A complete journey with Goroutines

7 min readApr 16, 2018

When we want things to be done concurrently in Golang, we use Goroutines.

But wait. What is Concurrency?

Here’s an example: I’m writing this article and feel thirsty, I’ll stop typing and drink water. Then start typing again. Now, I’m dealing with two jobs (typing and drinking water) by some time slice, which is said to be concurrent jobs. Point to be noted here is that these two tasks (writing and drinking) are not being done at the same time. When things are being done at the same time it’s called parallelism.(Think checking your mobile AND eating chips).

So concurrency is dealing with multiple things at once (does not need to be done at the same time) with some time schedule and parallelism(doing multiple things at the same time) is a subset of this. If you are keen to know more about the difference between concurrency and parallelism, I highly recommend this video.

Overview

In this blog, I will be talking about:

What are Goroutines?
How are they different from threads?
Scheduling Goroutines
Common mistakes while using Goroutines and how to avoid them
Keywords

What are Goroutines?

Goroutines are a way of doing tasks concurrently in golang. They allow us to create and run multiple methods or functions concurrently in the same address space inexpensively. The idea of Goroutines was inspired by Coroutines. In my opinion, the only difference is Coroutines supports the explicit mean of transferring the control to other Coroutines while Goroutines have it implicitly (This point will get clearer in the scheduling section of this blog).

Goroutines are lightweight abstractions over threads because their creation and destruction are very cheap as compared to threads, and they are scheduled over OS threads. Executing the methods in the background is as easy as prepending the word go in a function call. Here’s a simple example:

Try

The output of the above program will be:

My first goroutine
main function

Remove time.sleepand run the program again. You will notice this output:

main function

To understand this we need to know how Goroutines are executed. In Golang, unlike normal functions, the control does not wait for the Goroutine to finish executing. The Control immediately returns to the next line of the code after a Goroutine call. The main Goroutine (main function is also a Goroutine) should be running for any other Goroutines to run. If the main Goroutine terminates, the program will be terminated and no other Goroutine will run.

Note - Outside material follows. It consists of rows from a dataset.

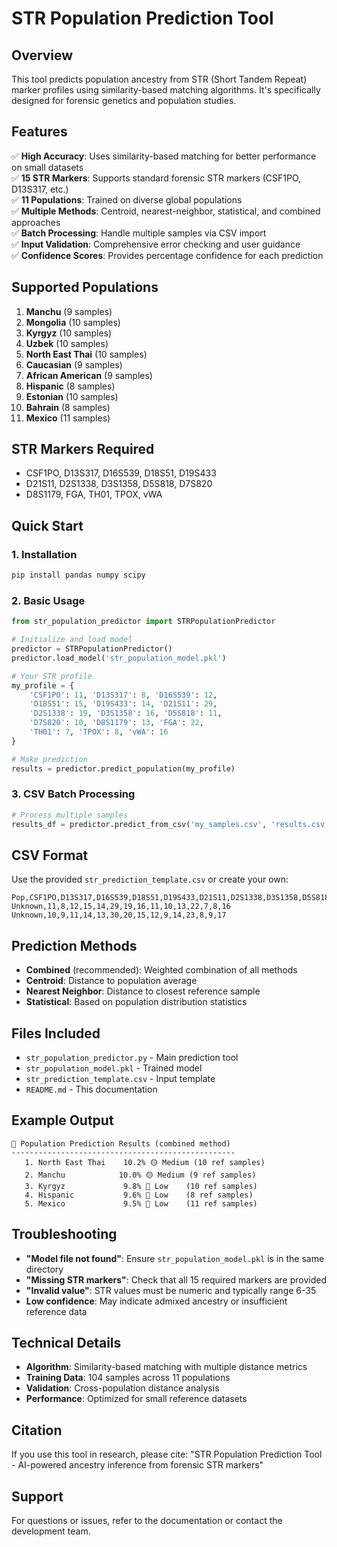 # STR Population Prediction Tool

## Overview
This tool predicts population ancestry from STR (Short Tandem Repeat) marker profiles using similarity-based matching algorithms. It's specifically designed for forensic genetics and population studies.

## Features
✅ **High Accuracy**: Uses similarity-based matching for better performance on small datasets  
✅ **15 STR Markers**: Supports standard forensic STR markers (CSF1PO, D13S317, etc.)  
✅ **11 Populations**: Trained on diverse global populations  
✅ **Multiple Methods**: Centroid, nearest-neighbor, statistical, and combined approaches  
✅ **Batch Processing**: Handle multiple samples via CSV import  
✅ **Input Validation**: Comprehensive error checking and user guidance  
✅ **Confidence Scores**: Provides percentage confidence for each prediction  

## Supported Populations
1. **Manchu** (9 samples)
2. **Mongolia** (10 samples)  
3. **Kyrgyz** (10 samples)
4. **Uzbek** (10 samples)
5. **North East Thai** (10 samples)
6. **Caucasian** (9 samples)
7. **African American** (9 samples)
8. **Hispanic** (8 samples)
9. **Estonian** (10 samples)
10. **Bahrain** (8 samples)
11. **Mexico** (11 samples)

## STR Markers Required
- CSF1PO, D13S317, D16S539, D18S51, D19S433
- D21S11, D2S1338, D3S1358, D5S818, D7S820  
- D8S1179, FGA, TH01, TPOX, vWA

## Quick Start

### 1. Installation
```bash
pip install pandas numpy scipy
```

### 2. Basic Usage
```python
from str_population_predictor import STRPopulationPredictor

# Initialize and load model
predictor = STRPopulationPredictor()
predictor.load_model('str_population_model.pkl')

# Your STR profile
my_profile = {
    'CSF1PO': 11, 'D13S317': 8, 'D16S539': 12,
    'D18S51': 15, 'D19S433': 14, 'D21S11': 29,
    'D2S1338': 19, 'D3S1358': 16, 'D5S818': 11,
    'D7S820': 10, 'D8S1179': 13, 'FGA': 22,
    'TH01': 7, 'TPOX': 8, 'vWA': 16
}

# Make prediction
results = predictor.predict_population(my_profile)
```

### 3. CSV Batch Processing
```python
# Process multiple samples
results_df = predictor.predict_from_csv('my_samples.csv', 'results.csv')
```

## CSV Format
Use the provided `str_prediction_template.csv` or create your own:

```csv
Pop,CSF1PO,D13S317,D16S539,D18S51,D19S433,D21S11,D2S1338,D3S1358,D5S818,D7S820,D8S1179,FGA,TH01,TPOX,vWA
Unknown,11,8,12,15,14,29,19,16,11,10,13,22,7,8,16
Unknown,10,9,11,14,13,30,20,15,12,9,14,23,8,9,17
```

## Prediction Methods
- **Combined** (recommended): Weighted combination of all methods
- **Centroid**: Distance to population average
- **Nearest Neighbor**: Distance to closest reference sample
- **Statistical**: Based on population distribution statistics

## Files Included
- `str_population_predictor.py` - Main prediction tool
- `str_population_model.pkl` - Trained model
- `str_prediction_template.csv` - Input template
- `README.md` - This documentation

## Example Output
```
🎯 Population Prediction Results (combined method)
--------------------------------------------------
   1. North East Thai    10.2% 🟡 Medium (10 ref samples)
   2. Manchu            10.0% 🟡 Medium (9 ref samples)
   3. Kyrgyz             9.8% 🔴 Low    (10 ref samples)
   4. Hispanic           9.6% 🔴 Low    (8 ref samples)
   5. Mexico             9.5% 🔴 Low    (11 ref samples)
```

## Troubleshooting
- **"Model file not found"**: Ensure `str_population_model.pkl` is in the same directory
- **"Missing STR markers"**: Check that all 15 required markers are provided
- **"Invalid value"**: STR values must be numeric and typically range 6-35
- **Low confidence**: May indicate admixed ancestry or insufficient reference data

## Technical Details
- **Algorithm**: Similarity-based matching with multiple distance metrics
- **Training Data**: 104 samples across 11 populations
- **Validation**: Cross-population distance analysis
- **Performance**: Optimized for small reference datasets

## Citation
If you use this tool in research, please cite:
"STR Population Prediction Tool - AI-powered ancestry inference from forensic STR markers"

## Support
For questions or issues, refer to the documentation or contact the development team.
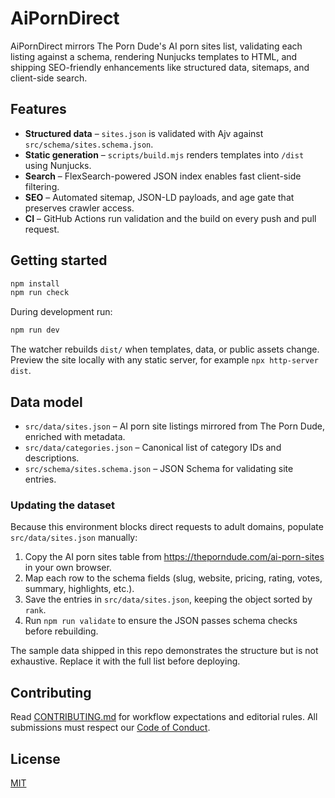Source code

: # AiPornDirect

AiPornDirect mirrors The Porn Dude's AI porn sites list, validating each listing against a schema, rendering Nunjucks templates to HTML, and shipping SEO-friendly enhancements like structured data, sitemaps, and client-side search.

## Features

- **Structured data** – `sites.json` is validated with Ajv against `src/schema/sites.schema.json`.
- **Static generation** – `scripts/build.mjs` renders templates into `/dist` using Nunjucks.
- **Search** – FlexSearch-powered JSON index enables fast client-side filtering.
- **SEO** – Automated sitemap, JSON-LD payloads, and age gate that preserves crawler access.
- **CI** – GitHub Actions run validation and the build on every push and pull request.

## Getting started

```bash
npm install
npm run check
```

During development run:

```bash
npm run dev
```

The watcher rebuilds `dist/` when templates, data, or public assets change. Preview the site locally with any static server, for example `npx http-server dist`.

## Data model

- `src/data/sites.json` – AI porn site listings mirrored from The Porn Dude, enriched with metadata.
- `src/data/categories.json` – Canonical list of category IDs and descriptions.
- `src/schema/sites.schema.json` – JSON Schema for validating site entries.

### Updating the dataset

Because this environment blocks direct requests to adult domains, populate `src/data/sites.json` manually:

1. Copy the AI porn sites table from <https://theporndude.com/ai-porn-sites> in your own browser.
2. Map each row to the schema fields (slug, website, pricing, rating, votes, summary, highlights, etc.).
3. Save the entries in `src/data/sites.json`, keeping the object sorted by `rank`.
4. Run `npm run validate` to ensure the JSON passes schema checks before rebuilding.

The sample data shipped in this repo demonstrates the structure but is not exhaustive. Replace it with the full list before deploying.

## Contributing

Read [CONTRIBUTING.md](CONTRIBUTING.md) for workflow expectations and editorial rules. All submissions must respect our [Code of Conduct](CODE_OF_CONDUCT.md).

## License

[MIT](LICENSE)
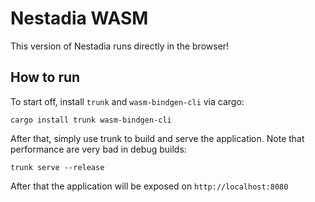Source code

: # Nestadia WASM
This version of Nestadia runs directly in the browser!

## How to run
To start off, install `trunk` and `wasm-bindgen-cli` via cargo:
```
cargo install trunk wasm-bindgen-cli
```
After that, simply use trunk to build and serve the application. Note that performance are very bad in debug builds:
```
trunk serve --release
```
After that the application will be exposed on `http://localhost:8080`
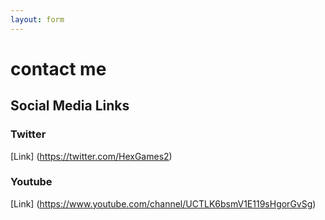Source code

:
```yaml
---
layout: form
---
```


# contact me

## Social Media Links

### Twitter
[Link] (https://twitter.com/HexGames2)

### Youtube
[Link] (https://www.youtube.com/channel/UCTLK6bsmV1E119sHgorGvSg)
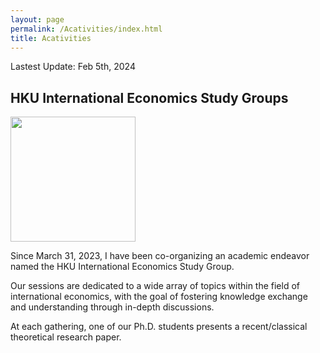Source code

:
 ```yaml
---
layout: page
permalink: /Acativities/index.html
title: Acativities
---
```


Lastest Update: Feb 5th, 2024&nbsp;

## HKU International Economics Study Groups

<img src="https://huxingecon.github.io/HKU_IESG.jpg"  height="200" align=center ><br>

Since March 31, 2023, I have been co-organizing an academic endeavor named the HKU International Economics Study Group. <br> 

Our sessions are dedicated to a wide array of topics within the field of international economics, with the goal of fostering knowledge exchange and understanding through in-depth discussions. <br>

At each gathering, one of our Ph.D. students presents a recent/classical theoretical research paper. 

  <br>


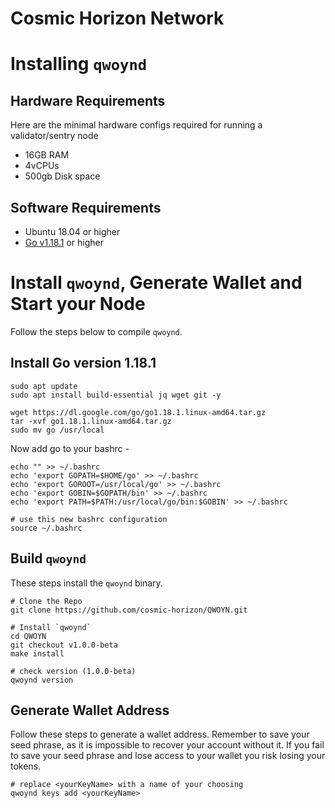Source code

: # Cosmic Horizon Network

# Installing `qwoynd`

## Hardware Requirements

Here are the minimal hardware configs required for running a validator/sentry node

- 16GB RAM
- 4vCPUs
- 500gb Disk space

## Software Requirements

- Ubuntu 18.04 or higher
- [Go v1.18.1](https://golang.org/doc/install) or higher

# Install `qwoynd`, Generate Wallet and Start your Node

Follow the steps below to compile `qwoynd`.

## Install Go version 1.18.1

```
sudo apt update
sudo apt install build-essential jq wget git -y

wget https://dl.google.com/go/go1.18.1.linux-amd64.tar.gz
tar -xvf go1.18.1.linux-amd64.tar.gz
sudo mv go /usr/local
```

Now add go to your bashrc -

```
echo "" >> ~/.bashrc
echo 'export GOPATH=$HOME/go' >> ~/.bashrc
echo 'export GOROOT=/usr/local/go' >> ~/.bashrc
echo 'export GOBIN=$GOPATH/bin' >> ~/.bashrc
echo 'export PATH=$PATH:/usr/local/go/bin:$GOBIN' >> ~/.bashrc

# use this new bashrc configuration
source ~/.bashrc
```

## Build `qwoynd`

These steps install the `qwoynd` binary.

```
# Clone the Repo
git clone https://github.com/cosmic-horizon/QWOYN.git

# Install `qwoynd`
cd QWOYN
git checkout v1.0.0-beta
make install

# check version (1.0.0-beta)
qwoynd version
```

## Generate Wallet Address

Follow these steps to generate a wallet address.  Remember to save your seed phrase, as it is impossible to recover your account without it.  If you fail to save your seed phrase and lose access to your wallet you risk losing your tokens.

```
# replace <yourKeyName> with a name of your choosing
qwoynd keys add <yourKeyName>
```
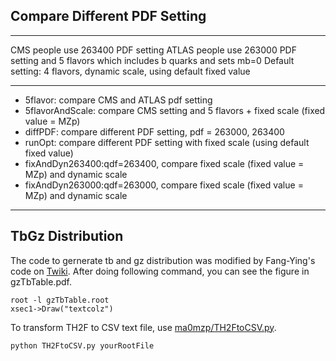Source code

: ## Compare Different PDF Setting
---

CMS people use 263400 PDF setting
ATLAS people use 263000 PDF setting and 5 flavors which includes b quarks and sets mb=0
Default setting: 4 flavors, dynamic scale, using default fixed value

---

* 5flavor: compare CMS and ATLAS pdf setting
* 5flavorAndScale: compare CMS setting and 5 flavors + fixed scale (fixed value = MZp)
* diffPDF: compare different PDF setting, pdf = 263000, 263400
* runOpt: compare different PDF setting with fixed scale (using default fixed value)
* fixAndDyn263400:qdf=263400, compare fixed scale (fixed value = MZp) and dynamic scale
* fixAndDyn263000:qdf=263000, compare fixed scale (fixed value = MZp) and dynamic scale
---
## TbGz Distribution
The code to gernerate tb and gz distribution was modified by Fang-Ying's code on [Twiki](https://twiki.cern.ch/twiki/bin/viewauth/CMS/InstructionOfGettingCrossSection).
After doing following command, you can see the figure in gzTbTable.pdf.
```
root -l gzTbTable.root
xsec1->Draw("textcolz")
```
To transform TH2F to CSV text file, use [ma0mzp/TH2FtoCSV.py](ma0mzp/TH2FtoCSV.py).
```python
python TH2FtoCSV.py yourRootFile
```
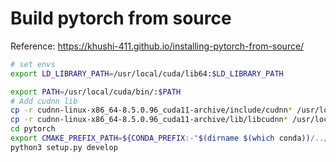 # Build pytorch from source 

Reference: https://khushi-411.github.io/installing-pytorch-from-source/
``` bash
# set envs
export LD_LIBRARY_PATH=/usr/local/cuda/lib64:$LD_LIBRARY_PATH

export PATH=/usr/local/cuda/bin/:$PATH
# Add cudnn lib
cp -r cudnn-linux-x86_64-8.5.0.96_cuda11-archive/include/cudnn* /usr/local/cuda/include
cp -r cudnn-linux-x86_64-8.5.0.96_cuda11-archive/lib/libcudnn* /usr/local/cuda/lib64
cd pytorch
export CMAKE_PREFIX_PATH=${CONDA_PREFIX:-"$(dirname $(which conda))/../"}
python3 setup.py develop
```
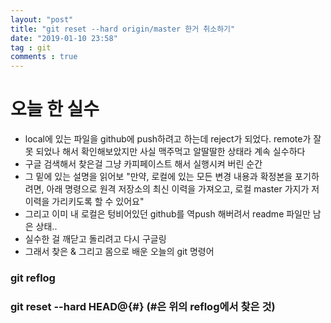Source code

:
 ```yaml
---
layout: "post"
title: "git reset --hard origin/master 한거 취소하기"
date: "2019-01-10 23:58"
tag : git
comments : true
---
```


# 오늘 한 실수
- local에 있는 파일을 github에 push하려고 하는데 reject가 되었다. remote가 잘 못 되었나 해서 확인해보았지만 사실 맥주먹고 알딸딸한 상태라 계속 실수하다
- 구글 검색해서 찾은걸 그냥 카피페이스트 해서 실행시켜 버린 순간
- 그 밑에 있는 설명을 읽어보 "만약, 로컬에 있는 모든 변경 내용과 확정본을 포기하려면, 아래 명령으로 원격 저장소의 최신 이력을 가져오고, 로컬 master 가지가 저 이력을 가리키도록 할 수 있어요"
- 그리고 이미 내 로컬은 텅비어있던 github를 역push 해버려서 readme 파일만 남은 상태..
- 실수한 걸 깨닫고 돌리려고 다시 구글링
- 그래서 찾은 & 그리고 몸으로 배운 오늘의 git 명령어

### git reflog

### git reset --hard HEAD@{#} (#은 위의 reflog에서 찾은 것)
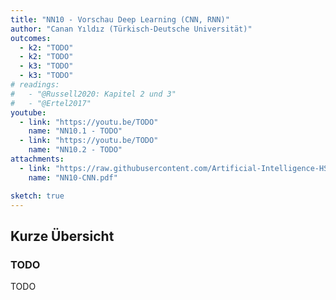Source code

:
 ```yaml
---
title: "NN10 - Vorschau Deep Learning (CNN, RNN)"
author: "Canan Yıldız (Türkisch-Deutsche Universität)"
outcomes:
  - k2: "TODO"
  - k2: "TODO"
  - k3: "TODO"
  - k3: "TODO"
# readings:
#   - "@Russell2020: Kapitel 2 und 3"
#   - "@Ertel2017"
youtube:
  - link: "https://youtu.be/TODO"
    name: "NN10.1 - TODO"
  - link: "https://youtu.be/TODO"
    name: "NN10.2 - TODO"
attachments:
  - link: "https://raw.githubusercontent.com/Artificial-Intelligence-HSBI-TDU/KI-Vorlesung/master/lecture/nn/files/NN10-CNN.pdf"
    name: "NN10-CNN.pdf"

sketch: true
---
```



## Kurze Übersicht

### TODO

TODO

Hence, when we are not using time.Sleep() then the controller immediately executes the line fmt.Println(“main function) just after the Goroutine call. After this, the main program gets terminated and we do not get the output of the Goroutine on the terminal.

Using sleep in the main Goroutine is a hack we are using just to understand how Goroutines work. Mainly, we use channels to block the main Goroutine until all other Goroutines finish execution.

How are they different from threads?

Many think Goroutines are faster than threads. This is not entirely correct. It’s not any faster, but it allows you to do things concurrently. And if things are right, (like some processors are free) the runtime will also split the work across multiple processors. So you may get parallelism out of it, too. But think of it as a way of doing things concurrently. If task A is blocked on something (waiting on I/O), the scheduler understands that another Goroutine that’s ready to run can be executed while waiting for the I/O to return.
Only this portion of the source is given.